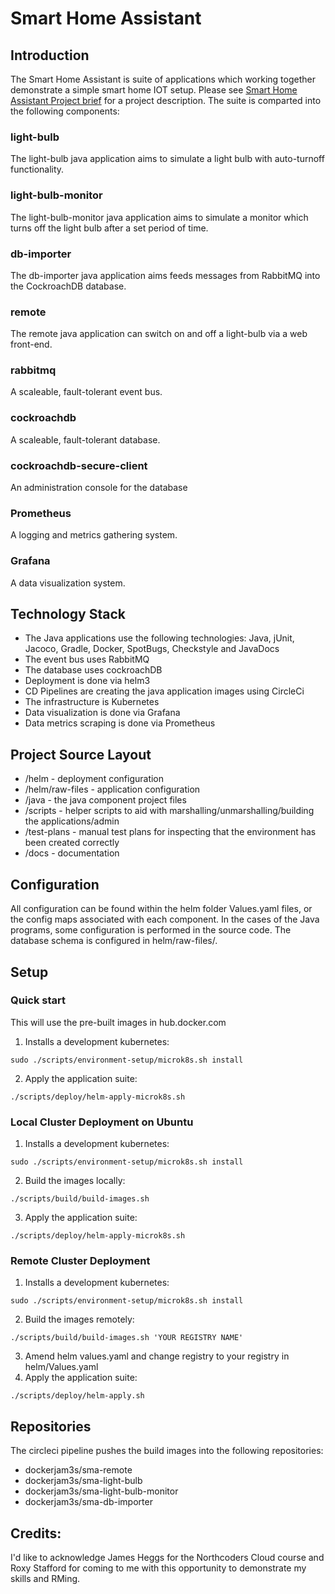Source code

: # Smart Home Assistant 

## Introduction

The Smart Home Assistant is suite of applications which working together demonstrate a simple smart home IOT setup. Please see [Smart Home Assistant Project brief](./Brief.pdf) for a project description. The suite is comparted into the following components:

### light-bulb

The light-bulb java application aims to simulate a light bulb with auto-turnoff functionality.

### light-bulb-monitor

The light-bulb-monitor java application aims to simulate a monitor which turns off the light bulb after a set period of time.

### db-importer

The db-importer java application aims feeds messages from RabbitMQ into the CockroachDB database.

### remote

The remote java application can switch on and off a light-bulb via a web front-end.

### rabbitmq

A scaleable, fault-tolerant event bus.

### cockroachdb

A scaleable, fault-tolerant database.

### cockroachdb-secure-client

An administration console for the database

### Prometheus

A logging and metrics gathering system.

### Grafana

A data visualization system.

## Technology Stack

- The Java applications use the following technologies: Java, jUnit, Jacoco, Gradle, Docker, SpotBugs, Checkstyle and JavaDocs
- The event bus uses RabbitMQ
- The database uses cockroachDB
- Deployment is done via helm3
- CD Pipelines are creating the java application images using CircleCi
- The infrastructure is Kubernetes
- Data visualization is done via Grafana
- Data metrics scraping is done via Prometheus

## Project Source Layout

- /helm - deployment configuration
- /helm/raw-files - application configuration
- /java - the java component project files
- /scripts - helper scripts to aid with marshalling/unmarshalling/building the applications/admin
- /test-plans - manual test plans for inspecting that the environment has been created correctly
- /docs - documentation

## Configuration

All configuration can be found within the helm folder Values.yaml files, or the config maps associated with each component. In the cases of the Java programs, some configuration is performed in the source code. The database schema is configured in helm/raw-files/.

## Setup

### Quick start

This will use the pre-built images in hub.docker.com

1. Installs a development kubernetes:
```
sudo ./scripts/environment-setup/microk8s.sh install 
```
2. Apply the application suite: 
```
./scripts/deploy/helm-apply-microk8s.sh
```

### Local Cluster Deployment on Ubuntu
1. Installs a development kubernetes:
```
sudo ./scripts/environment-setup/microk8s.sh install 
```
2. Build the images locally: 
```
./scripts/build/build-images.sh
```
3. Apply the application suite: 
```
./scripts/deploy/helm-apply-microk8s.sh
```

### Remote Cluster Deployment
1. Installs a development kubernetes:
```
sudo ./scripts/environment-setup/microk8s.sh install 
```
2. Build the images remotely: 
```
./scripts/build/build-images.sh 'YOUR REGISTRY NAME'
```
3. Amend helm values.yaml and change registry to your registry in helm/Values.yaml
4. Apply the application suite: 
```
./scripts/deploy/helm-apply.sh
```

## Repositories

The circleci pipeline pushes the build images into the following repositories:

- dockerjam3s/sma-remote
- dockerjam3s/sma-light-bulb
- dockerjam3s/sma-light-bulb-monitor
- dockerjam3s/sma-db-importer

## Credits: 

I'd like to acknowledge James Heggs for the Northcoders Cloud course and Roxy Stafford for coming to me with this opportunity to demonstrate my skills and RMing.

= = = = =

> WORK INSTRUCTION
Return nothing but the lines running from the start of the data to the line with "### light-bulb-monitor", please, both ends included and no pictures.

> WRITTEN ANSWER
Source code

: # Smart Home Assistant 

## Introduction

The Smart Home Assistant is suite of applications which working together demonstrate a simple smart home IOT setup. Please see [Smart Home Assistant Project brief](./Brief.pdf) for a project description. The suite is comparted into the following components:

### light-bulb

The light-bulb java application aims to simulate a light bulb with auto-turnoff functionality.

### light-bulb-monitor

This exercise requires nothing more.